[Entries taken from a collection]
————

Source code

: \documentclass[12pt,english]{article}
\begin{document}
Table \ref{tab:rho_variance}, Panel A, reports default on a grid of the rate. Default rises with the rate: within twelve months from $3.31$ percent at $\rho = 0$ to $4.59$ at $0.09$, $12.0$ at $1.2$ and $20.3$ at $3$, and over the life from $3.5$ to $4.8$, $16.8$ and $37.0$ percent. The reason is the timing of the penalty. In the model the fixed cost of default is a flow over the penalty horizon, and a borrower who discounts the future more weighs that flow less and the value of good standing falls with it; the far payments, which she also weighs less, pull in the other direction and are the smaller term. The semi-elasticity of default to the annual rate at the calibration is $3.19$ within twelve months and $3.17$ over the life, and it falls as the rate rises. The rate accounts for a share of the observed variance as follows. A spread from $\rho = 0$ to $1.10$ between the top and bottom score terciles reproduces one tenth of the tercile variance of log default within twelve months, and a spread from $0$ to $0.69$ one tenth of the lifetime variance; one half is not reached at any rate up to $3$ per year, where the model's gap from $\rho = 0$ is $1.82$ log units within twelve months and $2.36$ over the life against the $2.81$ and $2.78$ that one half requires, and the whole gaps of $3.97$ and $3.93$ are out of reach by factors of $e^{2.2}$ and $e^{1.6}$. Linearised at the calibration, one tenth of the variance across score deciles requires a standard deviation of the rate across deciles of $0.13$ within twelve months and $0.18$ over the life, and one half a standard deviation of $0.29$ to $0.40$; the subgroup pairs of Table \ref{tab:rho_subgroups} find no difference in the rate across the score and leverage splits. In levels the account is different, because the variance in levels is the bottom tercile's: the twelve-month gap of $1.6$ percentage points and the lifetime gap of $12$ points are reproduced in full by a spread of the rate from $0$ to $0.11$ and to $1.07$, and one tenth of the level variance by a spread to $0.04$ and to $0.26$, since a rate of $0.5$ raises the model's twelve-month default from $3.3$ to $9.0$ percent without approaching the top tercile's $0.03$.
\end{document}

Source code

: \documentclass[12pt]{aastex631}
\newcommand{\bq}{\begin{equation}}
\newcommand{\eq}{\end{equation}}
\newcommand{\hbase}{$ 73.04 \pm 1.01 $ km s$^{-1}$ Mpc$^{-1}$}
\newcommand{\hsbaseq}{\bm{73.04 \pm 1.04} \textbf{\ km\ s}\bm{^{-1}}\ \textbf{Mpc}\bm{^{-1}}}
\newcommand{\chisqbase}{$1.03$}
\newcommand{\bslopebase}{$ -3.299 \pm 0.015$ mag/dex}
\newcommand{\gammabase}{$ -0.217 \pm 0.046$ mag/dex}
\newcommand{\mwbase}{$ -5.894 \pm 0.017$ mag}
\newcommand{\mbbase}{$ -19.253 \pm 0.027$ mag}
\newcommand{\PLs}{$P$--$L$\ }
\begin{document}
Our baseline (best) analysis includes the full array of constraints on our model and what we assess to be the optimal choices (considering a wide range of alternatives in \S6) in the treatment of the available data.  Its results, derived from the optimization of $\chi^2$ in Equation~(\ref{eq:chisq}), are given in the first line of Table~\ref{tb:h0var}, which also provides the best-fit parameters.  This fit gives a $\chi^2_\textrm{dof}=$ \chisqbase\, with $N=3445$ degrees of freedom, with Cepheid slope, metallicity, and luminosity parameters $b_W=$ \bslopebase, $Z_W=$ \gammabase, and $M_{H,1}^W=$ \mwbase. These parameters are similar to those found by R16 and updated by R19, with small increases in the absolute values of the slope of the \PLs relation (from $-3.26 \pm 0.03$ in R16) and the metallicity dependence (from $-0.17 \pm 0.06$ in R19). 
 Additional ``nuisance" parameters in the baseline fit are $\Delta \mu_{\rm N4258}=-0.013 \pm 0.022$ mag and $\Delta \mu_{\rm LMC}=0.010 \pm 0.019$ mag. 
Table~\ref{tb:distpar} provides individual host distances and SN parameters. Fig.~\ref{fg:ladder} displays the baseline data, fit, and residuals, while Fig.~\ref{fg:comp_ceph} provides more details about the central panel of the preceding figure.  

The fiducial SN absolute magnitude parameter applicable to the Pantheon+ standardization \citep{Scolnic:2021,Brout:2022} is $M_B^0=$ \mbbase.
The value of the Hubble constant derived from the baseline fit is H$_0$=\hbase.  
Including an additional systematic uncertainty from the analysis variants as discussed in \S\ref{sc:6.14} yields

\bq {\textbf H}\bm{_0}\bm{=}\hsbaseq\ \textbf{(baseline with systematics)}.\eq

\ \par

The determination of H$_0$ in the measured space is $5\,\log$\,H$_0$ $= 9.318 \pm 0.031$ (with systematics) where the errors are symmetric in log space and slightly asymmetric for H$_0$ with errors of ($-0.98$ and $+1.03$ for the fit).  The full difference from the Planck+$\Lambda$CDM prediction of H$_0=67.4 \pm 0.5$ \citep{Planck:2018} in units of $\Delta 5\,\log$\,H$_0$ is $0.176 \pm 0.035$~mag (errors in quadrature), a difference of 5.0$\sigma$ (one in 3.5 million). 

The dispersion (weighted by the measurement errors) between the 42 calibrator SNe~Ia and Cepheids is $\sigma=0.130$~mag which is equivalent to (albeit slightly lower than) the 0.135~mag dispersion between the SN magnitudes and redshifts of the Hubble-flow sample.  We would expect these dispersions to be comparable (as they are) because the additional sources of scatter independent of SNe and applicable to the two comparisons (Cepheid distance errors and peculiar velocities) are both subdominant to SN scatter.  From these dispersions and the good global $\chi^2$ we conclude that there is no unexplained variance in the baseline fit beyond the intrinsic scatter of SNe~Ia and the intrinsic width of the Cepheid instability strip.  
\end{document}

————

The entries above hold the needed span. Transcribe exactly the lines from the one with "The value of the" to the one with "The determination of", both included.

ANSWER AREA —
The value of the Hubble constant derived from the baseline fit is H$_0$=\hbase.  
Including an additional systematic uncertainty from the analysis variants as discussed in \S\ref{sc:6.14} yields

\bq {\textbf H}\bm{_0}\bm{=}\hsbaseq\ \textbf{(baseline with systematics)}.\eq

\ \par

The determination of H$_0$ in the measured space is $5\,\log$\,H$_0$ $= 9.318 \pm 0.031$ (with systematics) where the errors are symmetric in log space and slightly asymmetric for H$_0$ with errors of ($-0.98$ and $+1.03$ for the fit).  The full difference from the Planck+$\Lambda$CDM prediction of H$_0=67.4 \pm 0.5$ \citep{Planck:2018} in units of $\Delta 5\,\log$\,H$_0$ is $0.176 \pm 0.035$~mag (errors in quadrature), a difference of 5.0$\sigma$ (one in 3.5 million). 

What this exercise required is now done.